One of the most striking themes, again, is the uneven impact of the lockdown – while the experience of buying groceries has changed for everyone, it’s also disproportionately challenging for specific groups in society: such as those with pre-existing health conditions, on lower incomes, in urban areas or with certain mental health problems.

The macro-level data shows how purchasing behaviours have changed in the last month – and, consistent with this, many of our participants told us how they have switched from shopping ‘little and often’ to an occasional ‘big shop’ (somewhere between twice a week and once a fortnight).
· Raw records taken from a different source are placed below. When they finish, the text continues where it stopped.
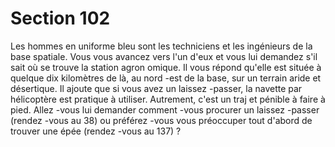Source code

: # Section 102

Les hommes en uniforme bleu sont les techniciens et les
ingénieurs de la base spatiale. Vous vous avancez vers l'un d'eux
et vous lui demandez s'il sait où se trouve la station
agron omique. Il vous répond qu'elle est située à quelque dix
kilomètres de là, au nord -est de la base, sur un terrain aride et
désertique. Il ajoute que si vous avez un laissez -passer, la navette
par hélicoptère est pratique à utiliser. Autrement, c'est un traj et
pénible à faire à pied. Allez -vous lui demander comment -vous
procurer un laissez -passer  (rendez -vous au 38) ou préférez -vous
vous préoccuper tout d'abord de trouver une épée (rendez -vous
au 137) ?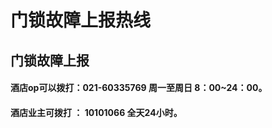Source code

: # 门锁故障上报热线



## 门锁故障上报

#### 酒店op可以拨打：021-60335769 周一至周日 8：00~24：00。

#### 酒店业主可拨打 ： 10101066 全天24小时。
But some of us are not able to make this change very easily. City dwellers without a car (disproportionately the poorer members of society, even if there are also plenty of affluent urbanites who fall into this category) are limited by what they can physically carry back from their local store. As a result, they need to go to the supermarket more often, or adjust what they buy: “I do a small shop because I have to carry everything myself. Therefore, I avoid heavy items.” “I shop about 3 times a week because I don’t own a car and carry 2 tote bags only.”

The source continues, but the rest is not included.